Ian the Terrible has asked for the wisdom of the Perl Monks concerning the following question:

I've got a script that needs to: The file gets written/appended to by a different process, at unpredictable intervals, so I lock the file while I'm parsing it. Here's some code:
open (FILE, $my_file); flock FILE, 2; #exclusive lock #Parse file and do various things with the content. flock FILE, 8; # unlock close ( FILE ); unlink $my_file;
There are plenty of "or die" and "or warn" clauses in the real code, so I'll know if something fails. What bothers me is that closing sequence. It's possible that $my_file could get written to after it gets unlocked, and then vanish when it gets unlinked. Is there a better way to handle this kind of thing?

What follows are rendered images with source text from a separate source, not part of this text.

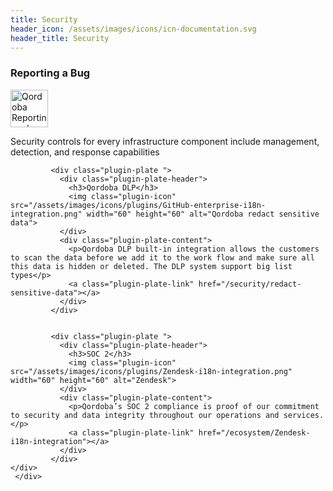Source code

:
 ```yaml
---
title: Security
header_icon: /assets/images/icons/icn-documentation.svg
header_title: Security
---
```


<div class="page page-plugins">
 <div class="container">
     <div class="plugins-list">
         <div class="plugins-container">
             <div class="plugin-plate ">
               <div class="plugin-plate-header">
                 <h3>Reporting a Bug</h3>
                 <img class="plugin-icon" src="/assets/images/icons/plugins/GitHub-i18n-integration.png" width="60" height="60" alt="Qordoba Reporting a bug">
               </div>
               <div class="plugin-plate-content">
                 <p>Security controls for every infrastructure component include management, detection, and response capabilities</p>
                 <a class="plugin-plate-link" href="/security/Reporting-a-bug"></a>
               </div>
             </div>
          
            
             <div class="plugin-plate ">
               <div class="plugin-plate-header">
                 <h3>Qordoba DLP</h3>
                 <img class="plugin-icon" src="/assets/images/icons/plugins/GitHub-enterprise-i18n-integration.png" width="60" height="60" alt="Qordoba redact sensitive data">
               </div>
               <div class="plugin-plate-content">
                 <p>Qordoba DLP built-in integration allows the customers to scan the data before we add it to the work flow and make sure all this data is hidden or deleted. The DLP system support big list types</p>
                 <a class="plugin-plate-link" href="/security/redact-sensitive-data"></a>
               </div>
             </div>
          
            
             <div class="plugin-plate ">
               <div class="plugin-plate-header">
                 <h3>SOC 2</h3>
                 <img class="plugin-icon" src="/assets/images/icons/plugins/Zendesk-i18n-integration.png" width="60" height="60" alt="Zendesk">
               </div>
               <div class="plugin-plate-content">
                 <p>Qordoba’s SOC 2 compliance is proof of our commitment to security and data integrity throughout our operations and services.</p>
                 <a class="plugin-plate-link" href="/ecosystem/Zendesk-i18n-integration"></a>
               </div>
             </div>
	</div>
     </div>
   </div>
</div>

Replies are listed 'Best First'.
Re: Avoiding a race condition
by c-era (Curate) on May 19, 2000 at 04:16 UTC
    I don't have time to test this, but you should be able to unlink the file before you close it. Unix will mark a file to be deleted, but it won't actually delete the file until the file is closed.

    You can also open the file in read/write mode. Read from the file then truncate the file to nothing and close it.

    open (FILE,"+</path/file"); flock (FILE,2); # Do something with the data seek (FILE,0,0); truncate (FILE,tell (FILE)); close FILE; #file unlocks when closed
      This is correct. In fact, it is a very common practice for temporary files to unlink them right after opening them. Only the processes that already had them open will be able to continue accessing them, and the file will magically vanish when the last process closes it.

      From the unlink(2) man page under Linux:

      If the name was the last link to a file but any processes still have the file open the file will remain in existence until the last file descriptor referring to it is closed.

      --ZZamboni

        This is a common practice for unix. Not all platforms allow you to unlink an open file.
Re: Avoiding a race condition
by takshaka (Friar) on May 19, 2000 at 06:32 UTC
    There's no need to unlock the file before closing. On older versions of Perl, this can result in data loss because unlocking can happen while there are unflushed buffers. Newer Perls do a flush before unlocking.

    Just truncate the file to zero and close.

    For finer-grained control, look at a combination of sysopen with the O_EXCL flag and flock. See perldoc perlopentut (which doesn't seem to be in the Library).

Re: Avoiding a race condition
by Ian the Terrible (Beadle) on May 19, 2000 at 11:37 UTC
    Oop. Wasn't logged in. Thanks again.
Re: Avoiding a race condition
by Anonymous Monk on May 19, 2000 at 11:28 UTC
    Thanks, all. The system in question is running Linux, so unlinking before unlocking will solve my problem.